If you run a limited company it is likely that you will receive personal income from your company in the form of both salary and dividends.  As dividend tax rates differ from other forms of income, and the tax due is usually worked out after the tax year in which the income was received, it is wise to invest some time in personal tax planning.

The benefit of planning your personal tax is that you will be able to utilise your tax allowances and budget for getting it paid. By planning the timing of paying dividends you pay yourself you can fully maximise the lower rates of tax that may be available.

As there are a number of things to consider, including how much other income you may have received, if you have any benefits or if you have made personal pension contributions, it would be sensible to seek the advice of an accountant or tax professional to review your personal tax position.

2018/19 Dividend tax rates and allowances

In the current tax year, every taxpayer can receive £2,000 of dividends without incurring a personal tax liability – good tax planning ensures that this allowance is utilised to maximise the amount that is taken from the company free-of-tax. This is in addition to your personal allowance.

After the dividend allowance, the rate at which dividends are taxed is dependent on the level of income received – for tax purposes, dividends form the top portion of your income and therefore all other income sources should be considered first before assessing the rate of tax that will be paid.

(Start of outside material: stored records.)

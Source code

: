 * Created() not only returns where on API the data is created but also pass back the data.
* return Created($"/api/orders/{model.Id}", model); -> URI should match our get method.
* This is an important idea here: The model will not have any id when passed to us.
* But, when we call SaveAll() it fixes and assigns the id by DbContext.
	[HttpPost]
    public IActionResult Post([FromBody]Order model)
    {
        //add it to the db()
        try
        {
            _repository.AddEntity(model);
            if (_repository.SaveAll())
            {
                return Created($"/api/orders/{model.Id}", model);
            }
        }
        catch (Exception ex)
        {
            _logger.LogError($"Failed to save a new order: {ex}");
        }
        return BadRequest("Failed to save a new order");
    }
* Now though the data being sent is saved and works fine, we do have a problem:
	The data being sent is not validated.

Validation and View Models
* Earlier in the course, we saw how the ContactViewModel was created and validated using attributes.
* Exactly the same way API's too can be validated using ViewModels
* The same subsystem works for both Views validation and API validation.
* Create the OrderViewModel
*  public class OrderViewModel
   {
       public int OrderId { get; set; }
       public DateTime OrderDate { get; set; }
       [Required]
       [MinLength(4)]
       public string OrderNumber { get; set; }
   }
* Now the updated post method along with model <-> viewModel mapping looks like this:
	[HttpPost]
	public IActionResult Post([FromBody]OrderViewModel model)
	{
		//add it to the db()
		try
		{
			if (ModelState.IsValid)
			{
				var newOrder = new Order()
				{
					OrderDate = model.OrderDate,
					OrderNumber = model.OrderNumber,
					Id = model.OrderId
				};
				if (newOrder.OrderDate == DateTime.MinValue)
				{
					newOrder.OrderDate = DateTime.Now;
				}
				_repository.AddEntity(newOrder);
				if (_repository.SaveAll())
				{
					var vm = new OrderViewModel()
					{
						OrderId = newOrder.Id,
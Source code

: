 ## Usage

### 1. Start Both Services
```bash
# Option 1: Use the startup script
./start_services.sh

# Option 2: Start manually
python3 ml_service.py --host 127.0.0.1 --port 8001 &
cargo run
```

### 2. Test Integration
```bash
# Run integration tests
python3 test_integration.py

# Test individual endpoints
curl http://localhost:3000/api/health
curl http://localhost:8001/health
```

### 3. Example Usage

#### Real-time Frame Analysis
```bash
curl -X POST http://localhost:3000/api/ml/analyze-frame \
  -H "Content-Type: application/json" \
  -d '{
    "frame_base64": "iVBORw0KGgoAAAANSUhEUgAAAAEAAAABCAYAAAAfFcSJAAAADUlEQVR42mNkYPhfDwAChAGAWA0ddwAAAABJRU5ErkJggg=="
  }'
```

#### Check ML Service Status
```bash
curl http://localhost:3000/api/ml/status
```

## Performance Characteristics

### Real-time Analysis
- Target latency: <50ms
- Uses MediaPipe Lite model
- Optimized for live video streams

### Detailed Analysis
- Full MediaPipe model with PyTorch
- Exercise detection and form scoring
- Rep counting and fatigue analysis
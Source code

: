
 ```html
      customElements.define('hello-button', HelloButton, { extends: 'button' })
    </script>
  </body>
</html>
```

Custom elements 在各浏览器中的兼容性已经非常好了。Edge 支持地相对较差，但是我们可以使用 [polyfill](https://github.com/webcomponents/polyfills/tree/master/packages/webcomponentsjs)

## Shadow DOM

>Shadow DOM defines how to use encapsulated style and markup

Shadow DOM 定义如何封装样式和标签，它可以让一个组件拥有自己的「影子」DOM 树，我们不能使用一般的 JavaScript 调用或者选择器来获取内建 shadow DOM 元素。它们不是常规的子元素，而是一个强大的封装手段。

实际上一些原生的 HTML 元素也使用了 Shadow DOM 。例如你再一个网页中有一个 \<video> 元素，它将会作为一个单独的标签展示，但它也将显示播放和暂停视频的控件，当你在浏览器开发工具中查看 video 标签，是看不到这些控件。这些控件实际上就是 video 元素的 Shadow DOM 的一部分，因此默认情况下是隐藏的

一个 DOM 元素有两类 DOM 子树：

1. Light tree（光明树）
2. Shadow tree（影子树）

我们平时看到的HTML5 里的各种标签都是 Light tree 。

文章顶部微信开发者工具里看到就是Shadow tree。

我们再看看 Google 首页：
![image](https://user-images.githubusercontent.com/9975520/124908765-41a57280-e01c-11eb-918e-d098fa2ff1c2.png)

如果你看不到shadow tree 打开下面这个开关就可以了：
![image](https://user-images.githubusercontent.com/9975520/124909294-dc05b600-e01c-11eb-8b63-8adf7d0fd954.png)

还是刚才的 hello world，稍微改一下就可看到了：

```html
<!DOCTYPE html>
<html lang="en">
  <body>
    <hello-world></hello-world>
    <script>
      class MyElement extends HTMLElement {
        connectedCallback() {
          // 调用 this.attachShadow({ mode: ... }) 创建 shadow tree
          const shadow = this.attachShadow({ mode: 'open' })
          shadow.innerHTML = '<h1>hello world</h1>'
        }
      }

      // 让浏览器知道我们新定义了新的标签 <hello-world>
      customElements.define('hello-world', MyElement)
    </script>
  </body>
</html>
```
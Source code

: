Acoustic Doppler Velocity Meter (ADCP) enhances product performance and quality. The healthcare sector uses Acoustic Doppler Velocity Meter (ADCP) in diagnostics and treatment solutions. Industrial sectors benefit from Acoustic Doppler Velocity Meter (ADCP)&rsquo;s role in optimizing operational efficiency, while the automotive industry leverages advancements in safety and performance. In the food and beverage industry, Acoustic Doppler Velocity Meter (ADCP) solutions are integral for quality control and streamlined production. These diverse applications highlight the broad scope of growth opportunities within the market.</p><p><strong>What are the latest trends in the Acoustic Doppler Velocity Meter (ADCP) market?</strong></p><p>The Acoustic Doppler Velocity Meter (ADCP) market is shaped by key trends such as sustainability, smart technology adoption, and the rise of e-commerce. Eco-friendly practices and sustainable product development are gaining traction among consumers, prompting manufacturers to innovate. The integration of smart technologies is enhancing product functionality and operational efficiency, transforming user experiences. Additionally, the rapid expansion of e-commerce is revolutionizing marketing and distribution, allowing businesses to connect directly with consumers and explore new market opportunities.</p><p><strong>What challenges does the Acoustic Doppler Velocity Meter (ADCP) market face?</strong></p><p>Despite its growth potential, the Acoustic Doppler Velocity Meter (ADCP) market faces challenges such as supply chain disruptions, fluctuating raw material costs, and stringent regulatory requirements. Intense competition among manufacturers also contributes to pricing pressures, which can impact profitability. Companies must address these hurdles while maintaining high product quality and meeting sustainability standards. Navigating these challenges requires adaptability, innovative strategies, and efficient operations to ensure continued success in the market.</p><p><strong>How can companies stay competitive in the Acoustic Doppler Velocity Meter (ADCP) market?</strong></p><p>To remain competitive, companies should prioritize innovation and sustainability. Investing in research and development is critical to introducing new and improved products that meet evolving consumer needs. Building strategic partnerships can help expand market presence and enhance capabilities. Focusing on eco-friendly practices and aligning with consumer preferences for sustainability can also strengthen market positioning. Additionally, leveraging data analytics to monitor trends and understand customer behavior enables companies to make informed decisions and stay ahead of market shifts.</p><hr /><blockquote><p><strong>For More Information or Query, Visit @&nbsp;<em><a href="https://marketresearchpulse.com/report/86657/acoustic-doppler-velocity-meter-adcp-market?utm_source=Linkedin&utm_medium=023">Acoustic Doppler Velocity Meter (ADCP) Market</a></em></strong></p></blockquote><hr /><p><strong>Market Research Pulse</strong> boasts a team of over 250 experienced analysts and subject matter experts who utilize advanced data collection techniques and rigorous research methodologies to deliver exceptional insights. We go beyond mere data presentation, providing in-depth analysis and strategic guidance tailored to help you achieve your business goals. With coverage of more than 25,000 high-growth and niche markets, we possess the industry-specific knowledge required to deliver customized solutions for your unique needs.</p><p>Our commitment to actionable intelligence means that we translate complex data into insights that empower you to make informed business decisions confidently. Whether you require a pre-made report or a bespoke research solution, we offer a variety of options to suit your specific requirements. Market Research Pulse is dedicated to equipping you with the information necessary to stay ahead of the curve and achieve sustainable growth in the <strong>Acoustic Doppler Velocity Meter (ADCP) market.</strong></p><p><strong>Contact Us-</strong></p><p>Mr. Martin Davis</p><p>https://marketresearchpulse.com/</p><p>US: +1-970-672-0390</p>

Dividends are then taxed at 7.5% in the basic rate (total up to £46,350), 32.5% in the higher rate (total income between £46,350 and £150,000) and 38.1% in the additional rate (total income in excess of £150,000). Note that if your personal income exceeds £100,000 then HMRC will reduce your personal allowance by £1 for every £2 of income, until completely withdrawn at an income of £123,700.

Tax Planning

With the end of the tax year approaching (5th April 2019 for the 2018 – 19 tax year) it is important that you carefully plan your dividends and salary to ensure that this year’s allowances are used. Unused allowances will not carry over to the next tax year. Not using your allowances correctly could result in the tax due being at the higher rate (32.5%) rather than the basic rate (7.5%).